EXERCISE REQUIREMENTS: Count every line that includes the string "notmebotz" in the entries that follow. Nothing besides the number is needed.

EXTRACTED ENTRIES:

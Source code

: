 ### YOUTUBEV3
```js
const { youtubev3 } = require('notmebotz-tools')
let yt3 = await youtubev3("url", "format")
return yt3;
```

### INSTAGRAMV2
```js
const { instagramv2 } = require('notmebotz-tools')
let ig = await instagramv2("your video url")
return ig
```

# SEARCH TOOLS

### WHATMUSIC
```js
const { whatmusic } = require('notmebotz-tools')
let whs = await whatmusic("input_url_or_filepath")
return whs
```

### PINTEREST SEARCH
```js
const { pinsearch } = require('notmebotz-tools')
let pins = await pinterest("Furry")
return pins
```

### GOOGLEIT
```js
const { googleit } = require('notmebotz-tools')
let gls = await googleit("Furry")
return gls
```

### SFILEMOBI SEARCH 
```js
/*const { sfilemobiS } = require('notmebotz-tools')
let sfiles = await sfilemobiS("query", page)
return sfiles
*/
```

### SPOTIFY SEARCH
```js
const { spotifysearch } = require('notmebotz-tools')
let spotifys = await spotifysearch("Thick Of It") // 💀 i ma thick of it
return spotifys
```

TASK RESULT: 7